Stalled creatively as a Black artist living in a mostly white space, Anthony finds inspiration in gruesome tales of the "Say My Name" killer told by William Burke (a stellar Colman Domingo), a former Cabrini resident who knows every detail of the Candyman backstory.
And what a story, of Black 19th century artist Daniel Robitaille, played by the great Tony Todd in the '92 version, who fell in love with the white woman he was painting until a white mob cut off his hand, smeared him with honey to attract killer bees and then burned him alive. Candyman rose out of his ashes.
Rather than catch up with clips from the first film, DaCosta cleverly ups the ante by using a puppet shadow play to fill us in and provide terrifying hints about Anthony’s own connection to Candyman’s past. And, no surprise, Anthony’s violent art is soon a media darling and a viral sensation. Blood splatters as everyone from a snob art critic to a gaggle of school girls dare to say Candyman five times into a mirror.

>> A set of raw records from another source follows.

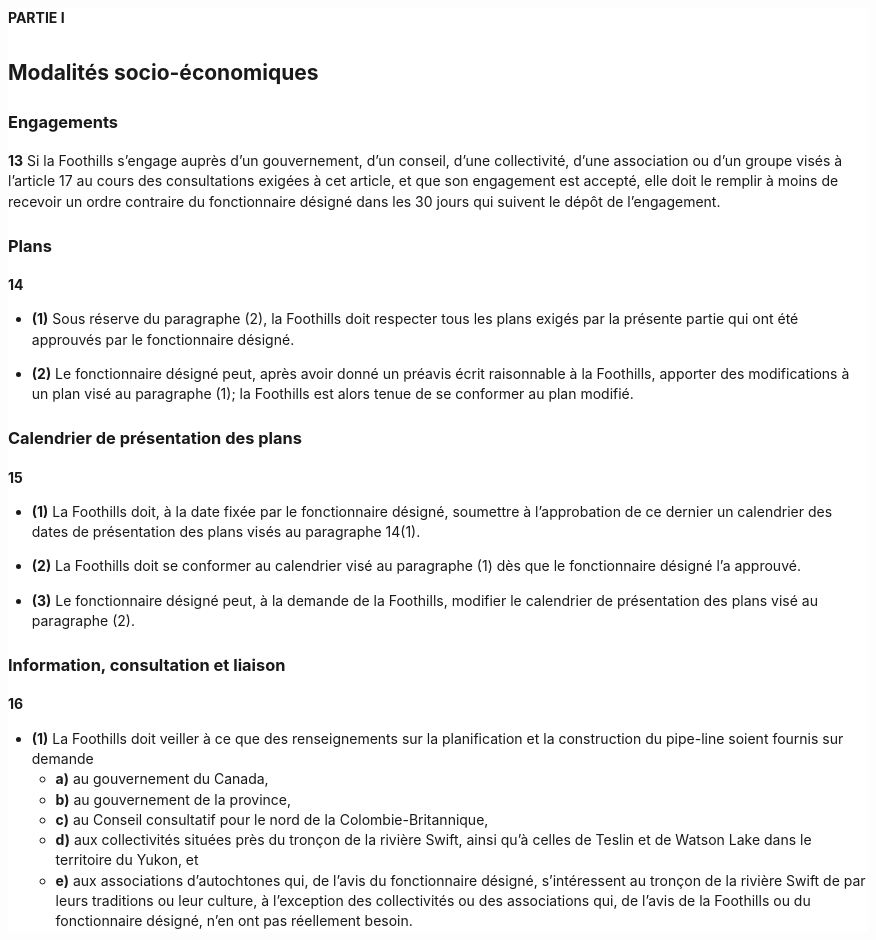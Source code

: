 

**PARTIE I** 
## Modalités socio-économiques



### Engagements


**13** Si la Foothills s’engage auprès d’un gouvernement, d’un conseil, d’une collectivité, d’une association ou d’un groupe visés à l’article 17 au cours des consultations exigées à cet article, et que son engagement est accepté, elle doit le remplir à moins de recevoir un ordre contraire du fonctionnaire désigné dans les 30 jours qui suivent le dépôt de l’engagement.




### Plans


**14** 

- **(1)** Sous réserve du paragraphe (2), la Foothills doit respecter tous les plans exigés par la présente partie qui ont été approuvés par le fonctionnaire désigné.

- **(2)** Le fonctionnaire désigné peut, après avoir donné un préavis écrit raisonnable à la Foothills, apporter des modifications à un plan visé au paragraphe (1); la Foothills est alors tenue de se conformer au plan modifié.




### Calendrier de présentation des plans


**15** 

- **(1)** La Foothills doit, à la date fixée par le fonctionnaire désigné, soumettre à l’approbation de ce dernier un calendrier des dates de présentation des plans visés au paragraphe 14(1).

- **(2)** La Foothills doit se conformer au calendrier visé au paragraphe (1) dès que le fonctionnaire désigné l’a approuvé.

- **(3)** Le fonctionnaire désigné peut, à la demande de la Foothills, modifier le calendrier de présentation des plans visé au paragraphe (2).




### Information, consultation et liaison


**16** 

- **(1)** La Foothills doit veiller à ce que des renseignements sur la planification et la construction du pipe-line soient fournis sur demande
	- **a)** au gouvernement du Canada,
	- **b)** au gouvernement de la province,
	- **c)** au Conseil consultatif pour le nord de la Colombie-Britannique,
	- **d)** aux collectivités situées près du tronçon de la rivière Swift, ainsi qu’à celles de Teslin et de Watson Lake dans le territoire du Yukon, et
	- **e)** aux associations d’autochtones qui, de l’avis du fonctionnaire désigné, s’intéressent au tronçon de la rivière Swift de par leurs traditions ou leur culture,
à l’exception des collectivités ou des associations qui, de l’avis de la Foothills ou du fonctionnaire désigné, n’en ont pas réellement besoin.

It’s macabre fun until DaCosta’s satire grows fangs. Though she only shows the gore from oblique angles, the dread feels doubled.

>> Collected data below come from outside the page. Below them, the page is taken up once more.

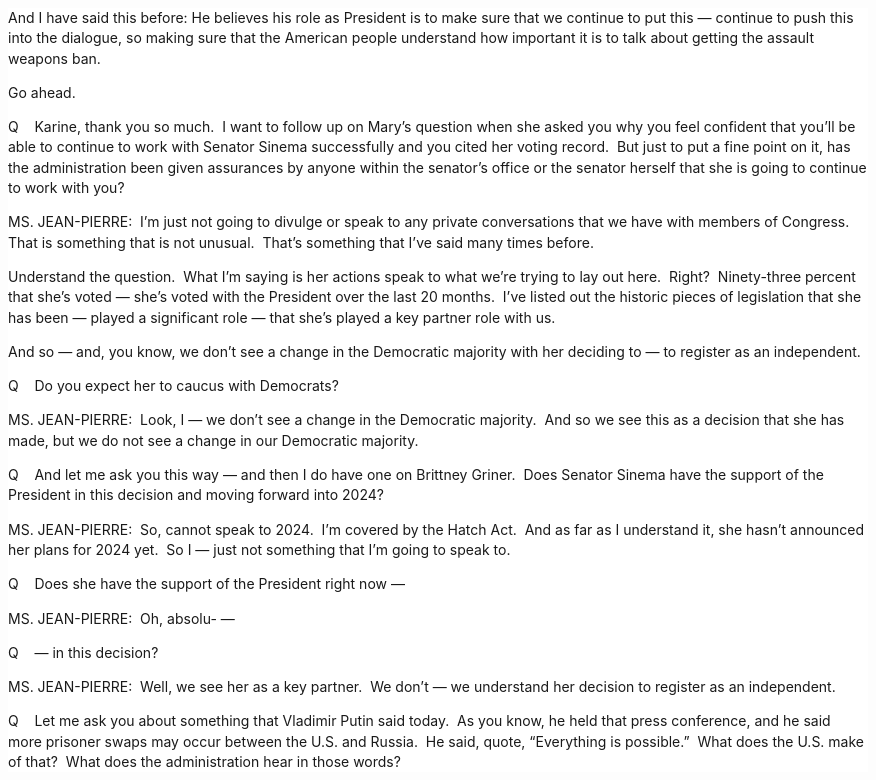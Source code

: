 And I have said this before: He believes his role as President is to
make sure that we continue to put this — continue to push this into the
dialogue, so making sure that the American people understand how
important it is to talk about getting the assault weapons ban.  
  
Go ahead.  
  
Q    Karine, thank you so much.  I want to follow up on Mary’s question
when she asked you why you feel confident that you’ll be able to
continue to work with Senator Sinema successfully and you cited her
voting record.  But just to put a fine point on it, has the
administration been given assurances by anyone within the senator’s
office or the senator herself that she is going to continue to work with
you?  
  
MS. JEAN-PIERRE:  I’m just not going to divulge or speak to any private
conversations that we have with members of Congress.  That is something
that is not unusual.  That’s something that I’ve said many times
before.  
  
Understand the question.  What I’m saying is her actions speak to what
we’re trying to lay out here.  Right?  Ninety-three percent that she’s
voted — she’s voted with the President over the last 20 months.  I’ve
listed out the historic pieces of legislation that she has been — played
a significant role — that she’s played a key partner role with us.   
  
And so — and, you know, we don’t see a change in the Democratic majority
with her deciding to — to register as an independent.  
  
Q    Do you expect her to caucus with Democrats?  
  
MS. JEAN-PIERRE:  Look, I — we don’t see a change in the Democratic
majority.  And so we see this as a decision that she has made, but we do
not see a change in our Democratic majority.  
  
Q    And let me ask you this way — and then I do have one on Brittney
Griner.  Does Senator Sinema have the support of the President in this
decision and moving forward into 2024?  
  
MS. JEAN-PIERRE:  So, cannot speak to 2024.  I’m covered by the Hatch
Act.  And as far as I understand it, she hasn’t announced her plans for
2024 yet.  So I — just not something that I’m going to speak to.  
  
Q    Does she have the support of the President right now —  
  
MS. JEAN-PIERRE:  Oh, absolu- —  
  
Q    — in this decision?  
  
MS. JEAN-PIERRE:  Well, we see her as a key partner.  We don’t — we
understand her decision to register as an independent.   
  
Q    Let me ask you about something that Vladimir Putin said today.  As
you know, he held that press conference, and he said more prisoner swaps
may occur between the U.S. and Russia.  He said, quote, “Everything is
possible.”  What does the U.S. make of that?  What does the
administration hear in those words?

Unlike the original, which spawned two dim sequels, this daring, definitive corrective is seen exclusively from a Black perspective. As the bee sting on Anthony’s hand festers, the Candyman spectre emerges as a symbol of community revolt against white violence to Black bodies. As Burke says, "Candyman ain’t a he, Candyman’s the whole damn hive."
You can fault the film’s heavy messaging but not its blazing passion for racial justice and the need to see the demon inside ourselves. Nothing’s more chilling than losing touch with what makes us human.
With his grisly, mirrored art installations, Anthony uses parodistic art-world language to claim he’s "trying to align these moments in time that exist in the same place. The idea is to almost calibrate tragedy into a focused lineage that culminates in the new."
That’s just fancy talk for saying "Candyman" means business.
The scares are off the charts, but only as a means to confront the film’s challenges. You’ll think hard about everything you see.
You’ll also wake up screaming. Welcome to a new horror classic.